Data provided
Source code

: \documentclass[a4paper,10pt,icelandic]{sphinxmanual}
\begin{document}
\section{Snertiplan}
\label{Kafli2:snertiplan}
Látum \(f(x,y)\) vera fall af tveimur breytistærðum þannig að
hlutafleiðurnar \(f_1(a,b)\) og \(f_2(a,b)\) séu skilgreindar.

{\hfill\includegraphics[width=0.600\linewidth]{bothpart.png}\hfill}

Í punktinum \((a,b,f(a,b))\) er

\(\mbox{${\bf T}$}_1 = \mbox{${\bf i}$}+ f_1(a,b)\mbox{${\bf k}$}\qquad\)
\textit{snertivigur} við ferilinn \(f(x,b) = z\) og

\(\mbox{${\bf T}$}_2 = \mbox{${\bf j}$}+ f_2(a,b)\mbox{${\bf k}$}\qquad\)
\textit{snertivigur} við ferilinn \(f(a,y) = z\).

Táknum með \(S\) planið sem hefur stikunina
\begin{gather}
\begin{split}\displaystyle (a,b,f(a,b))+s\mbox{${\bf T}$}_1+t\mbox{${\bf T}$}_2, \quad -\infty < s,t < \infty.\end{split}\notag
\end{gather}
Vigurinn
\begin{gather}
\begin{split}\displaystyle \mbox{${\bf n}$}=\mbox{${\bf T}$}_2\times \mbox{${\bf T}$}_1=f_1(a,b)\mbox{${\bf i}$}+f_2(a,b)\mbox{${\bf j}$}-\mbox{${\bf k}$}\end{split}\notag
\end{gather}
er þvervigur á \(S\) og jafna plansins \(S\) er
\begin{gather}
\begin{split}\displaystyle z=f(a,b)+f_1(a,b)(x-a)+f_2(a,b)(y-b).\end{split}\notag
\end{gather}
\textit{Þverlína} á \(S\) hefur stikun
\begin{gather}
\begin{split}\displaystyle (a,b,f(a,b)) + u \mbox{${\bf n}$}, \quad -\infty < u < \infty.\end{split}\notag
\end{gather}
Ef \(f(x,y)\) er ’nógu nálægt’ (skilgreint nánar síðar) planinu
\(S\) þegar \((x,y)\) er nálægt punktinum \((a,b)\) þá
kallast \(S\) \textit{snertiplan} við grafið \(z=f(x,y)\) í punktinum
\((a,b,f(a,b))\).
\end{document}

Your instructions
A copy of each line above that holds the word "qquad" is the expected answer.

Answer below
\(\mbox{${\bf T}$}_1 = \mbox{${\bf i}$}+ f_1(a,b)\mbox{${\bf k}$}\qquad\)
\(\mbox{${\bf T}$}_2 = \mbox{${\bf j}$}+ f_2(a,b)\mbox{${\bf k}$}\qquad\)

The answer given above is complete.